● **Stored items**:
━━━

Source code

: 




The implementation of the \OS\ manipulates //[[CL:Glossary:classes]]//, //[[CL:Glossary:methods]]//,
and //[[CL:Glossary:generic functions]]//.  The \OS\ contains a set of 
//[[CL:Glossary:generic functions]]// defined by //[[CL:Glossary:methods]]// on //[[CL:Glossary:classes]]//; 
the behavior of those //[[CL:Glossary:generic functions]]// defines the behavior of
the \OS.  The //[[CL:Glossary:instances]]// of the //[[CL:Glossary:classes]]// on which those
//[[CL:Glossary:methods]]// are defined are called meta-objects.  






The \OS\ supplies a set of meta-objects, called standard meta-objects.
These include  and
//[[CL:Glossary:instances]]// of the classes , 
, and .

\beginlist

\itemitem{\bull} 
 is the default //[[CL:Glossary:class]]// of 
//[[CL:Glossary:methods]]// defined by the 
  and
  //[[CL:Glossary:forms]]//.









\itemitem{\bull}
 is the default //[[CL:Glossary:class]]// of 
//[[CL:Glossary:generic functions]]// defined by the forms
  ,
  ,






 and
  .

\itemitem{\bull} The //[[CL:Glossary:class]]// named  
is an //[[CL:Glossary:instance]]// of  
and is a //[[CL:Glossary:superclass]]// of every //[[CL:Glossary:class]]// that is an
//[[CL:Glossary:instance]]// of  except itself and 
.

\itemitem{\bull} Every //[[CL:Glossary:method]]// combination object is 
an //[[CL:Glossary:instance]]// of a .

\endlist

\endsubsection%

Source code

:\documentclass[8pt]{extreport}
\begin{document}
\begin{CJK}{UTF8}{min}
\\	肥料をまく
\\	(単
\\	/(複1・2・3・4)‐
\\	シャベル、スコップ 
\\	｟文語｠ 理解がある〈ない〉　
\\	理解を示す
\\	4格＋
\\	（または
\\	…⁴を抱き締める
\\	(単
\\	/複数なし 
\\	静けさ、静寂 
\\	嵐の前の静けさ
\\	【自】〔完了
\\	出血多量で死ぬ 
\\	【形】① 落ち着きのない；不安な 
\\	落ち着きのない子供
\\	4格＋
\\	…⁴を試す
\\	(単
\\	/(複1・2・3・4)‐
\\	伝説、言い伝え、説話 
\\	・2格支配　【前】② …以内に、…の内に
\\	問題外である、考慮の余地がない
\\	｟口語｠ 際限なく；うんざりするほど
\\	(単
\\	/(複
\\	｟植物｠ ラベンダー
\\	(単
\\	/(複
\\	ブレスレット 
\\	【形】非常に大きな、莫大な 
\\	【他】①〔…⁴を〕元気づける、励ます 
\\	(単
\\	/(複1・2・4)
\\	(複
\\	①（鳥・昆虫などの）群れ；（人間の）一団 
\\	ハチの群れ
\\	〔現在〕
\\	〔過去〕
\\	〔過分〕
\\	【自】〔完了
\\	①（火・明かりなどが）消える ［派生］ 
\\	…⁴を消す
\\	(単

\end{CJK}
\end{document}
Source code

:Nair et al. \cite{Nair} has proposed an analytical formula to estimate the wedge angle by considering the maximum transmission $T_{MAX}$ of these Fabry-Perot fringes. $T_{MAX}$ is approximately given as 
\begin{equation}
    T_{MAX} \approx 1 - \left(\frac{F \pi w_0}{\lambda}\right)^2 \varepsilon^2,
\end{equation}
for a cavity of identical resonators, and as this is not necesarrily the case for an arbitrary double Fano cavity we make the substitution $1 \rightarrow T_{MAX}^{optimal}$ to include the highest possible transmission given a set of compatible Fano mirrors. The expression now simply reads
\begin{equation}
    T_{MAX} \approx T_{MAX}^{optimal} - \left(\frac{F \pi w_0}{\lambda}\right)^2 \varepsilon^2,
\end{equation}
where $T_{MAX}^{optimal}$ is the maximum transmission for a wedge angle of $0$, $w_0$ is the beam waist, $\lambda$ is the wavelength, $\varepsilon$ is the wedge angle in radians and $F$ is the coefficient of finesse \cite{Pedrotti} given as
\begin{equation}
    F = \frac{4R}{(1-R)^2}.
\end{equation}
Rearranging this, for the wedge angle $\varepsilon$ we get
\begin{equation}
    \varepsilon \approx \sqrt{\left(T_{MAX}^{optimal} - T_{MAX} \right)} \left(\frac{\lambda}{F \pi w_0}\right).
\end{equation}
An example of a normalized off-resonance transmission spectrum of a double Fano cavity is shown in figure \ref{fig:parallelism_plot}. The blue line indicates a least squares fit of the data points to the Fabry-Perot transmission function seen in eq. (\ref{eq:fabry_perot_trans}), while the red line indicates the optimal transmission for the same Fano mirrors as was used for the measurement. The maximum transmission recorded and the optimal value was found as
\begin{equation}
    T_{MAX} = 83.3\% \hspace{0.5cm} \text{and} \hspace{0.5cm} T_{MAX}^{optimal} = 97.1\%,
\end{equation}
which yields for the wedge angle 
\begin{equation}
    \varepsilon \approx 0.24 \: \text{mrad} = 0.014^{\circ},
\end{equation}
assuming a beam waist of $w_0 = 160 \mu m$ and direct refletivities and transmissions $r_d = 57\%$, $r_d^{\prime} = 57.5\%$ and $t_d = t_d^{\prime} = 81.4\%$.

━━━

● **INSTRUCTIONS TO FOLLOW**: To complete the exercise, print all of the entries exactly.

● **PROBLEM SOLUTION**:
Source code

: 




The implementation of the \OS\ manipulates //[[CL:Glossary:classes]]//, //[[CL:Glossary:methods]]//,
and //[[CL:Glossary:generic functions]]//.  The \OS\ contains a set of 
//[[CL:Glossary:generic functions]]// defined by //[[CL:Glossary:methods]]// on //[[CL:Glossary:classes]]//; 
the behavior of those //[[CL:Glossary:generic functions]]// defines the behavior of
the \OS.  The //[[CL:Glossary:instances]]// of the //[[CL:Glossary:classes]]// on which those
//[[CL:Glossary:methods]]// are defined are called meta-objects.  






The \OS\ supplies a set of meta-objects, called standard meta-objects.
These include  and
//[[CL:Glossary:instances]]// of the classes , 
, and .

\beginlist

\itemitem{\bull} 
 is the default //[[CL:Glossary:class]]// of 
//[[CL:Glossary:methods]]// defined by the 
  and
  //[[CL:Glossary:forms]]//.









\itemitem{\bull}
 is the default //[[CL:Glossary:class]]// of 
//[[CL:Glossary:generic functions]]// defined by the forms
  ,
  ,






 and
  .

\itemitem{\bull} The //[[CL:Glossary:class]]// named  
is an //[[CL:Glossary:instance]]// of  
and is a //[[CL:Glossary:superclass]]// of every //[[CL:Glossary:class]]// that is an
//[[CL:Glossary:instance]]// of  except itself and 
.

\itemitem{\bull} Every //[[CL:Glossary:method]]// combination object is 
an //[[CL:Glossary:instance]]// of a .

\endlist

\endsubsection%

Source code

:\documentclass[8pt]{extreport}
\begin{document}
\begin{CJK}{UTF8}{min}
\\	肥料をまく
\\	(単
\\	/(複1・2・3・4)‐
\\	シャベル、スコップ 
\\	｟文語｠ 理解がある〈ない〉　
\\	理解を示す
\\	4格＋
\\	（または
\\	…⁴を抱き締める
\\	(単
\\	/複数なし 
\\	静けさ、静寂 
\\	嵐の前の静けさ
\\	【自】〔完了
\\	出血多量で死ぬ 
\\	【形】① 落ち着きのない；不安な 
\\	落ち着きのない子供
\\	4格＋
\\	…⁴を試す
\\	(単
\\	/(複1・2・3・4)‐
\\	伝説、言い伝え、説話 
\\	・2格支配　【前】② …以内に、…の内に
\\	問題外である、考慮の余地がない
\\	｟口語｠ 際限なく；うんざりするほど
\\	(単
\\	/(複
\\	｟植物｠ ラベンダー
\\	(単
\\	/(複
\\	ブレスレット 
\\	【形】非常に大きな、莫大な 
\\	【他】①〔…⁴を〕元気づける、励ます 
\\	(単
\\	/(複1・2・4)
\\	(複
\\	①（鳥・昆虫などの）群れ；（人間の）一団 
\\	ハチの群れ
\\	〔現在〕
\\	〔過去〕
\\	〔過分〕
\\	【自】〔完了
\\	①（火・明かりなどが）消える ［派生］ 
\\	…⁴を消す
\\	(単

\end{CJK}
\end{document}
Source code

:Nair et al. \cite{Nair} has proposed an analytical formula to estimate the wedge angle by considering the maximum transmission $T_{MAX}$ of these Fabry-Perot fringes. $T_{MAX}$ is approximately given as 
\begin{equation}
    T_{MAX} \approx 1 - \left(\frac{F \pi w_0}{\lambda}\right)^2 \varepsilon^2,
\end{equation}
for a cavity of identical resonators, and as this is not necesarrily the case for an arbitrary double Fano cavity we make the substitution $1 \rightarrow T_{MAX}^{optimal}$ to include the highest possible transmission given a set of compatible Fano mirrors. The expression now simply reads
\begin{equation}
    T_{MAX} \approx T_{MAX}^{optimal} - \left(\frac{F \pi w_0}{\lambda}\right)^2 \varepsilon^2,
\end{equation}
where $T_{MAX}^{optimal}$ is the maximum transmission for a wedge angle of $0$, $w_0$ is the beam waist, $\lambda$ is the wavelength, $\varepsilon$ is the wedge angle in radians and $F$ is the coefficient of finesse \cite{Pedrotti} given as
\begin{equation}
    F = \frac{4R}{(1-R)^2}.
\end{equation}
Rearranging this, for the wedge angle $\varepsilon$ we get
\begin{equation}
    \varepsilon \approx \sqrt{\left(T_{MAX}^{optimal} - T_{MAX} \right)} \left(\frac{\lambda}{F \pi w_0}\right).
\end{equation}
An example of a normalized off-resonance transmission spectrum of a double Fano cavity is shown in figure \ref{fig:parallelism_plot}. The blue line indicates a least squares fit of the data points to the Fabry-Perot transmission function seen in eq. (\ref{eq:fabry_perot_trans}), while the red line indicates the optimal transmission for the same Fano mirrors as was used for the measurement. The maximum transmission recorded and the optimal value was found as
\begin{equation}
    T_{MAX} = 83.3\% \hspace{0.5cm} \text{and} \hspace{0.5cm} T_{MAX}^{optimal} = 97.1\%,
\end{equation}
which yields for the wedge angle 
\begin{equation}
    \varepsilon \approx 0.24 \: \text{mrad} = 0.014^{\circ},
\end{equation}
assuming a beam waist of $w_0 = 160 \mu m$ and direct refletivities and transmissions $r_d = 57\%$, $r_d^{\prime} = 57.5\%$ and $t_d = t_d^{\prime} = 81.4\%$.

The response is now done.